Marcos Camarda

Personal information
- Full name: Marcos Patricio Camarda Télis
- Date of birth: 22 November 2000 (age 25)
- Place of birth: Montevideo, Uruguay
- Height: 1.81 m (5 ft 11 in)
- Position: Striker

Team information
- Current team: Santiago Wanderers
- Number: 9

Youth career
- Progreso
- Danubio
- Boca Juniors
- 2019–2020: Peñarol

Senior career*
- Years: Team / Apps / (Gls)
- 2020–2022: Sud América / 52 / (12)
- 2022: → Recreativo Granada (loan) / 14 / (4)
- 2022–2023: Deportivo Maldonado / 21 / (5)
- 2023–2025: San Marcos / 56 / (21)
- 2024: → River Plate Montevideo (loan) / 14 / (3)
- 2026–: Santiago Wanderers / 0 / (0)

= Marcos Camarda =

Uruguayan footballer (born 2000)

Marcos Patricio Camarda Télis (born 22 January 2000) is a Uruguayan footballer who plays as a striker for Chilean club Santiago Wanderers.

==Early life==
Camarda was born in 2000 in Uruguay. He grew up in Montevideo, Uruguay.

==Career==
In 2023, Camarda signed for Chilean side San Marcos de Arica. He was regarded as one of the club's most important players.
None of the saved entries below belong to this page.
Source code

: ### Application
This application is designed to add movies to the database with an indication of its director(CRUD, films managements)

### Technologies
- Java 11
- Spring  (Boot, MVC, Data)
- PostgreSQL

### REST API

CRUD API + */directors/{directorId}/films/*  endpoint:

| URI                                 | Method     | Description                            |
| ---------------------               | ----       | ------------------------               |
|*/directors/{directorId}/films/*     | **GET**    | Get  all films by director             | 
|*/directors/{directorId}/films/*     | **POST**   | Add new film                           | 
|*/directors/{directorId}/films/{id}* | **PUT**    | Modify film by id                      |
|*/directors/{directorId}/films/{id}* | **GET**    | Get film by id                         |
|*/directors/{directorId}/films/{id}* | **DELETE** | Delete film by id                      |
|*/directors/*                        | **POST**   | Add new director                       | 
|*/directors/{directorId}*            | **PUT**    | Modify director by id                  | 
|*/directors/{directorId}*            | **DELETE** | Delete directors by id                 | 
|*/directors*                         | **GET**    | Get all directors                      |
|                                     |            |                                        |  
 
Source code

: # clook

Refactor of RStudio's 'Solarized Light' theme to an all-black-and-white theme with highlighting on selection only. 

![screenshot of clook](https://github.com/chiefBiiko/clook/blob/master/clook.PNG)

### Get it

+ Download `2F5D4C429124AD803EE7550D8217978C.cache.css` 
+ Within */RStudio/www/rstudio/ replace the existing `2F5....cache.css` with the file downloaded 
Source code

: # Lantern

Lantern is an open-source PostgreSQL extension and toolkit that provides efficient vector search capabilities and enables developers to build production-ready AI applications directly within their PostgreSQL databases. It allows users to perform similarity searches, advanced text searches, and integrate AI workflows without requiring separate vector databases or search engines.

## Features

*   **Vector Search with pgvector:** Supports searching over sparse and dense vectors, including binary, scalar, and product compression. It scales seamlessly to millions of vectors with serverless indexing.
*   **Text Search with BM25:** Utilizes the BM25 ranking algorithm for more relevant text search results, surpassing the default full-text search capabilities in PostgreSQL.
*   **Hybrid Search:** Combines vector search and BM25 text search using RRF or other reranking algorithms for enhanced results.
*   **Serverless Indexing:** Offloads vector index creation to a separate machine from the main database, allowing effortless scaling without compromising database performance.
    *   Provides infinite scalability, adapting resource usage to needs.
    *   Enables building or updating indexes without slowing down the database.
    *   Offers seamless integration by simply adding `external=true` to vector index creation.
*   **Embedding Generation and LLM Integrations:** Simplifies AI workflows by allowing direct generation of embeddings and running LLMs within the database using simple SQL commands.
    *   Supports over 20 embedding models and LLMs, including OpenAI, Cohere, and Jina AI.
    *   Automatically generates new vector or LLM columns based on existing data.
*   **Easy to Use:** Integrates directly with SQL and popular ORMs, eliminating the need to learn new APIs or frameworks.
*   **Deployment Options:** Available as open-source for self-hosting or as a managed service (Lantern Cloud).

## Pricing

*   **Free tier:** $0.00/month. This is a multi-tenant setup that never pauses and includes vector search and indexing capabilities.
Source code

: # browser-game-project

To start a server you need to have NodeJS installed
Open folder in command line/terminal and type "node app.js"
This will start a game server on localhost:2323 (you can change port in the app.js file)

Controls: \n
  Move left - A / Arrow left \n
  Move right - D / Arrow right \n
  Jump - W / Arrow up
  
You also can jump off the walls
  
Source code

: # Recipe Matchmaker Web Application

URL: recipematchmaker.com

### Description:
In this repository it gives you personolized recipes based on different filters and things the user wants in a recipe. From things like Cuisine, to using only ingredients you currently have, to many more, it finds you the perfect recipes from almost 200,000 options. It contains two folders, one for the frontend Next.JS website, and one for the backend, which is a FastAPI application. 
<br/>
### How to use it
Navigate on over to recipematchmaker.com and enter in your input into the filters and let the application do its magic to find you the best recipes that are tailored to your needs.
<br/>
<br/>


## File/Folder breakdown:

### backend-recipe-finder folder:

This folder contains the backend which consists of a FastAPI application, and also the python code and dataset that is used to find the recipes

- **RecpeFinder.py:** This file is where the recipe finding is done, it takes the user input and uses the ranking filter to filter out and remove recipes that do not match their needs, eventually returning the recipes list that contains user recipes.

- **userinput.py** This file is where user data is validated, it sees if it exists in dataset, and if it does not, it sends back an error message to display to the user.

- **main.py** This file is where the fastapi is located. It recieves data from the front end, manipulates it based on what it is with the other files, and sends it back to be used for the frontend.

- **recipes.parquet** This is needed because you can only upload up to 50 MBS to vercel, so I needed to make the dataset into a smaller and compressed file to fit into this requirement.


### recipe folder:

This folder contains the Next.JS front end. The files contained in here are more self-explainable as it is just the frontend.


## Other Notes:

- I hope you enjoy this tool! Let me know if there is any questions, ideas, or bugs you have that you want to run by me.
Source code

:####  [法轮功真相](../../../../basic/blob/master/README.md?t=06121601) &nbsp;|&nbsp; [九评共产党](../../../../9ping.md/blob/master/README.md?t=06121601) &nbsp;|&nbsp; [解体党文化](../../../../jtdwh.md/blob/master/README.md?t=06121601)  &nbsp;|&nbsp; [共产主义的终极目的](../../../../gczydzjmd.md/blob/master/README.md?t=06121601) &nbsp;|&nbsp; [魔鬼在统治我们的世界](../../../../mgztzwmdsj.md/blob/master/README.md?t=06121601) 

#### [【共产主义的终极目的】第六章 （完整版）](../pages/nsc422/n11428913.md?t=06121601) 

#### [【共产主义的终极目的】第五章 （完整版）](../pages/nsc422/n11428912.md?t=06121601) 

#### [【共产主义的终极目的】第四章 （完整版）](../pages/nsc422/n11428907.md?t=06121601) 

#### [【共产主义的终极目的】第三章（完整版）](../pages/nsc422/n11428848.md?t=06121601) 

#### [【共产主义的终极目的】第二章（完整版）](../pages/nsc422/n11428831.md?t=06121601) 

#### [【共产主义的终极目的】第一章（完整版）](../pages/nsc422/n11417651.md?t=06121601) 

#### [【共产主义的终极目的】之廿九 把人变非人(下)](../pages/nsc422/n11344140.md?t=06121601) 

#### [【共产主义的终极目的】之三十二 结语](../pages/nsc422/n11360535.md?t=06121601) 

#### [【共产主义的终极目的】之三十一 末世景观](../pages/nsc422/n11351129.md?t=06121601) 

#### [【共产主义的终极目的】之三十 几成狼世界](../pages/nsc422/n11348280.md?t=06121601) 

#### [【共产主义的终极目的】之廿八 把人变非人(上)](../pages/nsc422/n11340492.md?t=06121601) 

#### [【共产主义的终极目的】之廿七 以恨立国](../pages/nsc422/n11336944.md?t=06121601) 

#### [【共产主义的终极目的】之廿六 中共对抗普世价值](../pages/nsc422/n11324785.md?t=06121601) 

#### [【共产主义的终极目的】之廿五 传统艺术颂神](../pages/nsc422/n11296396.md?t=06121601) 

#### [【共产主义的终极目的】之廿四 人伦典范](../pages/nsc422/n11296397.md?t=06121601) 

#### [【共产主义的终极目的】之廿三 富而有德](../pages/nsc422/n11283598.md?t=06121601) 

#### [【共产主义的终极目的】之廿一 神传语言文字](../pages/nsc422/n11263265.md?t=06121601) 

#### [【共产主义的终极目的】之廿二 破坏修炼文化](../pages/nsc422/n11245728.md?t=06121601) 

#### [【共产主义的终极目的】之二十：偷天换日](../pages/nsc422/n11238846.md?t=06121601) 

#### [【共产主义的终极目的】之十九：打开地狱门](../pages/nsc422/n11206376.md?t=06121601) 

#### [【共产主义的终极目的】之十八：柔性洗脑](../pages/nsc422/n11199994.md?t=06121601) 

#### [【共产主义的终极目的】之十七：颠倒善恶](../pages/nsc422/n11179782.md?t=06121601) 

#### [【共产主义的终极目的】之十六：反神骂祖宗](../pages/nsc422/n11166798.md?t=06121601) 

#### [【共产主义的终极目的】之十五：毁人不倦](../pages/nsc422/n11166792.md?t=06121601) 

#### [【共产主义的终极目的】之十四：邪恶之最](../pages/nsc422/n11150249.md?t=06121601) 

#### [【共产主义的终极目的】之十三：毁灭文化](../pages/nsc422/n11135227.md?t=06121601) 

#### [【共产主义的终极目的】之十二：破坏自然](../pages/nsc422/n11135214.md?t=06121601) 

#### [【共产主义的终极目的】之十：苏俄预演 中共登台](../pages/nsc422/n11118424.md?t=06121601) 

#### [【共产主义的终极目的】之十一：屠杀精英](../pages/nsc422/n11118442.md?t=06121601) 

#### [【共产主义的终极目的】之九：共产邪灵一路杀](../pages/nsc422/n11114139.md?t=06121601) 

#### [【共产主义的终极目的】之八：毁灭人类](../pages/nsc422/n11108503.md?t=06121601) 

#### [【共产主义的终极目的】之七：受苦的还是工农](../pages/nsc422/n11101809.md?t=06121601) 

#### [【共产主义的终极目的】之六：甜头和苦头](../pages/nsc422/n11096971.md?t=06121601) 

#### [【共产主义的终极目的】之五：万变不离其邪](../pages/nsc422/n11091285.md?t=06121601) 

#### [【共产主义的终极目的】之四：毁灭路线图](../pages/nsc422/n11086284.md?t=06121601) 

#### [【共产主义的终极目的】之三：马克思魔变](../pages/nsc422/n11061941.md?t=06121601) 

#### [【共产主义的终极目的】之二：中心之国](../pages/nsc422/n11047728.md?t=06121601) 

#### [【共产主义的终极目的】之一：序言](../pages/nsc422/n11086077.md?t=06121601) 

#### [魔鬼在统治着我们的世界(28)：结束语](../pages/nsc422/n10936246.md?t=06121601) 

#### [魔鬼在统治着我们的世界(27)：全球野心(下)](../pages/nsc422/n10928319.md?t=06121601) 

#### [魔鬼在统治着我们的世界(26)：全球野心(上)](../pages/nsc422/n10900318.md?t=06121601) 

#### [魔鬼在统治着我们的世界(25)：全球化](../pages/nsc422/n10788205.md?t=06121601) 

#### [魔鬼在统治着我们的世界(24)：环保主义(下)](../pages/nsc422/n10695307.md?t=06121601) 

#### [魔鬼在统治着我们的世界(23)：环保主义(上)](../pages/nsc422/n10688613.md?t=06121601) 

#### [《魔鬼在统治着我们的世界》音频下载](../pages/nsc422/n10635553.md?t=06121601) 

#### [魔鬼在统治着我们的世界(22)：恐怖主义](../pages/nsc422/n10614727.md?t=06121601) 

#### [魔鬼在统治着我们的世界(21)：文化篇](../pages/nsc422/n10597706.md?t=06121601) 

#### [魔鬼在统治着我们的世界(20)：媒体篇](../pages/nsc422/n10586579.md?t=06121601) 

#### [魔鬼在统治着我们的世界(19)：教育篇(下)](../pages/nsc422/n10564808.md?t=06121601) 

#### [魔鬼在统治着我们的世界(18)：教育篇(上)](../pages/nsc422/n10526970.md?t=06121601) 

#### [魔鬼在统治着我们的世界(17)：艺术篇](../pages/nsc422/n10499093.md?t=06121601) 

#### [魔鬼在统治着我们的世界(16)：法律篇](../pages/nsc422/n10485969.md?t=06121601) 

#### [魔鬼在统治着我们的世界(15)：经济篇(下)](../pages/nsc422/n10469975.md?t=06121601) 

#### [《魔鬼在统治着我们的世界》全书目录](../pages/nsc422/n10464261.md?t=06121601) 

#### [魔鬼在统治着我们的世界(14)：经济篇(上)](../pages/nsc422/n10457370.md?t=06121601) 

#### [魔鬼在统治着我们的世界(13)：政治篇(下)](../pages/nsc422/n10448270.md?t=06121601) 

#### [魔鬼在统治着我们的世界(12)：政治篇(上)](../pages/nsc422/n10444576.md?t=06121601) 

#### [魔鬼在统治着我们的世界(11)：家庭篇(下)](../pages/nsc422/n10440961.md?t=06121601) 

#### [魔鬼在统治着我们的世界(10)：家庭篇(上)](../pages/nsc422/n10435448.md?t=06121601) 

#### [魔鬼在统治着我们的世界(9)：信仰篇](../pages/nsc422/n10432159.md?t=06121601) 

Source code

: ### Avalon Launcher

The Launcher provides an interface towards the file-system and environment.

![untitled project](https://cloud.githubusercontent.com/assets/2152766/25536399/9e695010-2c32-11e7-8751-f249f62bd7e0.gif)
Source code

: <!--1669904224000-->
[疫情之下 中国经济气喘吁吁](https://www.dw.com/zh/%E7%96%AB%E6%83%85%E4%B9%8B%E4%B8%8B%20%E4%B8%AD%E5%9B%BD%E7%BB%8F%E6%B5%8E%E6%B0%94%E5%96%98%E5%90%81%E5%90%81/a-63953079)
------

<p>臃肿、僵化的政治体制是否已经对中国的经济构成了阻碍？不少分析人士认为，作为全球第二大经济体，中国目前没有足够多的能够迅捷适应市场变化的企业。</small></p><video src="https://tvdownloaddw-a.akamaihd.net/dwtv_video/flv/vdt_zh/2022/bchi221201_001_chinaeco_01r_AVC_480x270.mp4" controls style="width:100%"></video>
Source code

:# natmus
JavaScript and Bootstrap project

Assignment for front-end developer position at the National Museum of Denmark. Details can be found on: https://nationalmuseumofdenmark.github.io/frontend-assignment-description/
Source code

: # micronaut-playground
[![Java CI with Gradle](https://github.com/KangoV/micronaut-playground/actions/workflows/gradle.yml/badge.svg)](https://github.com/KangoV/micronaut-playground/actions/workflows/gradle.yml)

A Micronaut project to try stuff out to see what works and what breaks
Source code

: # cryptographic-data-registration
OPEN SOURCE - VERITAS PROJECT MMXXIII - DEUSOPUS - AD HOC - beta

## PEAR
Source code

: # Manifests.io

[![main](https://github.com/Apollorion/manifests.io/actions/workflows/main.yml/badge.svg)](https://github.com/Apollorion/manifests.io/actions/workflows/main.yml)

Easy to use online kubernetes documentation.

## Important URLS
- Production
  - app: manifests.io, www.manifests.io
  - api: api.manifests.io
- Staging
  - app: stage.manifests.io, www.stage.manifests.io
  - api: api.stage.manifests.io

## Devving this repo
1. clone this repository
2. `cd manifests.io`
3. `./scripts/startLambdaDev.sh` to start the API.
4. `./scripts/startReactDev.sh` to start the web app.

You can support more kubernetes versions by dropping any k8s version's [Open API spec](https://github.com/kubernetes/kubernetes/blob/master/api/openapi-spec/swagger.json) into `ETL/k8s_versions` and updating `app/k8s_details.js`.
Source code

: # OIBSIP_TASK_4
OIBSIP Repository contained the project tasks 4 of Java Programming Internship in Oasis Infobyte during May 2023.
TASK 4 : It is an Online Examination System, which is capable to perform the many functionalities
In the second half of 2024, he renewed with them on a deal until 2025 and was loaned out to River Plate Montevideo.

Camarda signed with Santiago Wanderers for the 2026 season.

==Style of play==
Camarda mainly operates as a striker. He has been described as having "power and goal vision as his greatest virtues".